这些人既然能狠心抛弃双亲,又怎会真心忠于君国?根本已经丧失,国家又何必看重这些丧失良知之人,每年选拔千百个这样的官员来耗费无穷的俸禄?所以我常说:“朝廷以忠孝为标准选拔人才并没有错,但士人的行为却与之完全背离。父母期望子女仕途显达也没有错,但子女对待双亲却完全违背孝道。唉!这难道是小事吗?”

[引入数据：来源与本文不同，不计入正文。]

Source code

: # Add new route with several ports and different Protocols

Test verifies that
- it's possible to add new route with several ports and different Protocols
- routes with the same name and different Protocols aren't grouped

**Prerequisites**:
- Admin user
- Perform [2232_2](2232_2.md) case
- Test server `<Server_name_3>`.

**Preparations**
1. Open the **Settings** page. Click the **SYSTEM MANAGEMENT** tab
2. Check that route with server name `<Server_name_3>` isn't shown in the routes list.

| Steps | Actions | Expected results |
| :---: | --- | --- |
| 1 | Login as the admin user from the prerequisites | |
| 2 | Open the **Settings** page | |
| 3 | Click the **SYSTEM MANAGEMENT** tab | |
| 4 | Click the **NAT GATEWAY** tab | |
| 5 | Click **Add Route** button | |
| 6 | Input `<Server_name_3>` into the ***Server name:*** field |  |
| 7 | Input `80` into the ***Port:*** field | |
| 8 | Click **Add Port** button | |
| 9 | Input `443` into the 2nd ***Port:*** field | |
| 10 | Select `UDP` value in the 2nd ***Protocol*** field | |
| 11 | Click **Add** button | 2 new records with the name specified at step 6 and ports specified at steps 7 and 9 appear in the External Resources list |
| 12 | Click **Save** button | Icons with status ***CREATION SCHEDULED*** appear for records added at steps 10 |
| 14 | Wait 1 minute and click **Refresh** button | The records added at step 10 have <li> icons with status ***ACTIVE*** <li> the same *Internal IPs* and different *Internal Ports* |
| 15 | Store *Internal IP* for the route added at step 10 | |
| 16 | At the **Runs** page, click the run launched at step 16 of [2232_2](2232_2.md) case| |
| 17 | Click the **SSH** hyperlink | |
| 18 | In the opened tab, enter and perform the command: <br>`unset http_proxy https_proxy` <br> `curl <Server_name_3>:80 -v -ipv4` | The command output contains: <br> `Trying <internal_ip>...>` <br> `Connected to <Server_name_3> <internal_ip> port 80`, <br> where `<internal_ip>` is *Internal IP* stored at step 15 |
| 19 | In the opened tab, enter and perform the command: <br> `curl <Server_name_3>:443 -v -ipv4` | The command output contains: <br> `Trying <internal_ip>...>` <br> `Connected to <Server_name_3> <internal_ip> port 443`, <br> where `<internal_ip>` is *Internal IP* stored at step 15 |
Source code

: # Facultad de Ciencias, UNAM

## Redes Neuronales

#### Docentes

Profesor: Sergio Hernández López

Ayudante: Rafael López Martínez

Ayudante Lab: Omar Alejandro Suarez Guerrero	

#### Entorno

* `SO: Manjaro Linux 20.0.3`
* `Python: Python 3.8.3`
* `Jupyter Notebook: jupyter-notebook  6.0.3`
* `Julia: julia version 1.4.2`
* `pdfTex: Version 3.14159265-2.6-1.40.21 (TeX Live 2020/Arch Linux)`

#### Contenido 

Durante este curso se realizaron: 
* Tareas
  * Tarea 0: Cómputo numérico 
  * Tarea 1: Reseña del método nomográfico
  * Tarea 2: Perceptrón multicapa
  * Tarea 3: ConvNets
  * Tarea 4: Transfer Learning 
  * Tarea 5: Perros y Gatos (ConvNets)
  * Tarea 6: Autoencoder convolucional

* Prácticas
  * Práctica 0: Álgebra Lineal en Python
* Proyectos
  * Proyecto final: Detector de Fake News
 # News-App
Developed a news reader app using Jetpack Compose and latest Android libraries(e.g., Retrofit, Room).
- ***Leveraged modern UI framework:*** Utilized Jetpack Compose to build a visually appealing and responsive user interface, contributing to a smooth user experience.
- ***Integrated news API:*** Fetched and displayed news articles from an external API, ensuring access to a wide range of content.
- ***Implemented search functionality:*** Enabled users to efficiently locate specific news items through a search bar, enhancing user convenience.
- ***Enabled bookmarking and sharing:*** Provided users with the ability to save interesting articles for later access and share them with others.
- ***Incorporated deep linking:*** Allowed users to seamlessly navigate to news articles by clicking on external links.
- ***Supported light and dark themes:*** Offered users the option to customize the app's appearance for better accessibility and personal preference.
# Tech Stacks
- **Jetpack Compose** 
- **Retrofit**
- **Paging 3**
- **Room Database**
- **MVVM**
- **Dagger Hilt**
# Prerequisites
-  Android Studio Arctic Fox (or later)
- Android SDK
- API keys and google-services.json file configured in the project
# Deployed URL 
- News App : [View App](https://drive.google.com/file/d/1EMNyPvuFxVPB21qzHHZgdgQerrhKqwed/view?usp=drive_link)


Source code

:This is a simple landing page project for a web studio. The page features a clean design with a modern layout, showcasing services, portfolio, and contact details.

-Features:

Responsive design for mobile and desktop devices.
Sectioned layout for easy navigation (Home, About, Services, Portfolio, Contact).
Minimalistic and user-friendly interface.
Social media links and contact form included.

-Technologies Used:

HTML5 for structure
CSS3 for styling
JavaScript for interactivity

我的同乡金殿珊先生在翰林院任职十年,官场境遇十分窘迫,却仍省吃俭用,每年寄些微薄俸禄回家奉养双亲。父亲去世后,他悲痛欲绝,形销骨立。守丧期满后,他侍奉母亲徐太恭人,不再想出仕为官。后来其子可亭考中举人,徐太恭人坚持要他带着儿子进京赴考,他才独自启程,留下贤惠的妻子杨恭人悉心侍奉婆婆。道光戊戌年,可亭高中榜眼。金先生说:“孩子们已有所成就,我的母亲年事已高。”立即辞官回乡,与弟弟一同侍奉母亲,朝夕不离。啊!金先生真可谓不负朝廷求贤之意,无愧父母殷切期望啊。